The authors of both books present a holistic view, giving equal attention to changes in climate and land use and the process of globalization. This view is sufficient to pique a reader's interest. But, for those who question the authors’ emphasis on food systems, a few facts and projections from the books are compelling: global meat production tripled in the last 30 years and will likely double again in the next 20; demand for cereals will increase approximately 70% by 2050; livestock are maintained on roughly one-third of the Earth's ice-free land; and livestock excreta contain more nutrients than all the inorganic fertilizers applied annually. Clearly, food systems are and will remain major features of the global environment and of land use at local and regional levels.
Food Security and Global Environmental Change provides an in-depth examination of food systems, and the authors’ detailed analyses yield important lessons about both understanding and managing food systems. For example, Ericksen et al. explore the ways food systems respond to globalization and sudden changes in economies and climate. The authors document how traditional social processes such as seed and harvest exchanges take place within and beyond villages and how these practices help smallholders reduce the risk of small-scale production and improve food security. Shifts from subsistence to cash crops and subsequent market failures can undermine these traditional social processes and compromise food security.
The editors and contributors offer a variety of analytical perspectives, which itself is valuable, and just as importantly, nearly all clearly lay out the links between food production, food policy, and applications of the research presented. Schilpzand et al. examine the expanding list of powerful “nonstate” actors in the governance of food systems or, more accurately, the governance of components of food systems because production and markets often operate at larger scales than governing bodies. Some conservation professionals will be interested in an extensive treatment of a familiar topic: vulnerability; but rather than applying the concept to species and extinction, the authors explore the vulnerability of social and economic systems surrounding food security. This is a germane topic because food systems, like ecological systems, are complex, have components that operate at multiple scales, and are managed with multiple objectives in mind.
The most important messages from the book, however, are that the world produces plenty of food and that distribution and access are often the crux of food security. Consequently, prices, market access, and transportation can all improve food security without changing land use. The book's framing of food security also includes “sufficient, safe, and nutritious” foods, which encompass the maintenance of ecosystem services and livelihoods that are dependent on natural resources.

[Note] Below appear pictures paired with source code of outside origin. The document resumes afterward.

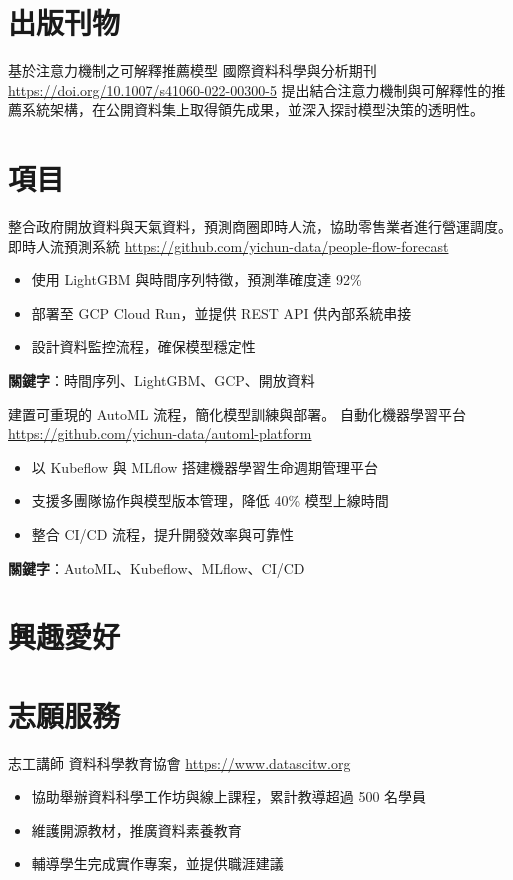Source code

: \documentclass[a4paper, serif, 10pt]{moderncv}
\begin{document}
\section{出版刊物}

        {基於注意力機制之可解釋推薦模型}
        {國際資料科學與分析期刊}
        {\url{https://doi.org/10.1007/s41060-022-00300-5}}
        {}
        {提出結合注意力機制與可解釋性的推薦系統架構，在公開資料集上取得領先成果，並深入探討模型決策的透明性。}
\section{項目}

        {整合政府開放資料與天氣資料，預測商圈即時人流，協助零售業者進行營運調度。}
        {即時人流預測系統}
        {\url{https://github.com/yichun-data/people-flow-forecast}}
        {}
        {\begin{itemize}
\item 使用 LightGBM 與時間序列特徵，預測準確度達 92\%
\item 部署至 GCP Cloud Run，並提供 REST API 供內部系統串接
\item 設計資料監控流程，確保模型穩定性
\end{itemize}
\textbf{關鍵字}：時間序列、LightGBM、GCP、開放資料}

        {建置可重現的 AutoML 流程，簡化模型訓練與部署。}
        {自動化機器學習平台}
        {\url{https://github.com/yichun-data/automl-platform}}
        {}
        {\begin{itemize}
\item 以 Kubeflow 與 MLflow 搭建機器學習生命週期管理平台
\item 支援多團隊協作與模型版本管理，降低 40\% 模型上線時間
\item 整合 CI/CD 流程，提升開發效率與可靠性
\end{itemize}
\textbf{關鍵字}：AutoML、Kubeflow、MLflow、CI/CD}
\section{興趣愛好}

\section{志願服務}

        {志工講師}
        {資料科學教育協會}
        {\url{https://www.datascitw.org}}
        {}
        {\begin{itemize}
\item 協助舉辦資料科學工作坊與線上課程，累計教導超過 500 名學員
\item 維護開源教材，推廣資料素養教育
\item 輔導學生完成實作專案，並提供職涯建議
\end{itemize}}
    
\end{document}
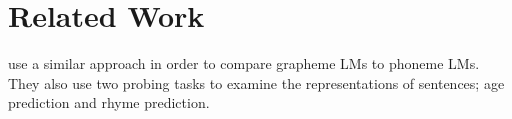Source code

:\section{Related Work}

\citet{bunzeck-etal-2025-small} use a similar approach in order to compare grapheme LMs to phoneme LMs. They also use two probing tasks to examine the representations of sentences; age prediction and rhyme prediction.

Livestock in a Changing Landscape is more strongly focused on application of science than Food Security and Global Environmental Change, but it tells a similar story. Explorations of the nonfood uses of livestock—work, wealth storage, fertilizer, social currency, and hedges against environmental shocks—are presented throughout. These explorations are particularly salient because as the globalization of food drives production into more efficient food only systems, the ancillary nonfood benefits of traditional livestock production, such as providing economic diversification or serving as a social currency, will either be replaced or lost.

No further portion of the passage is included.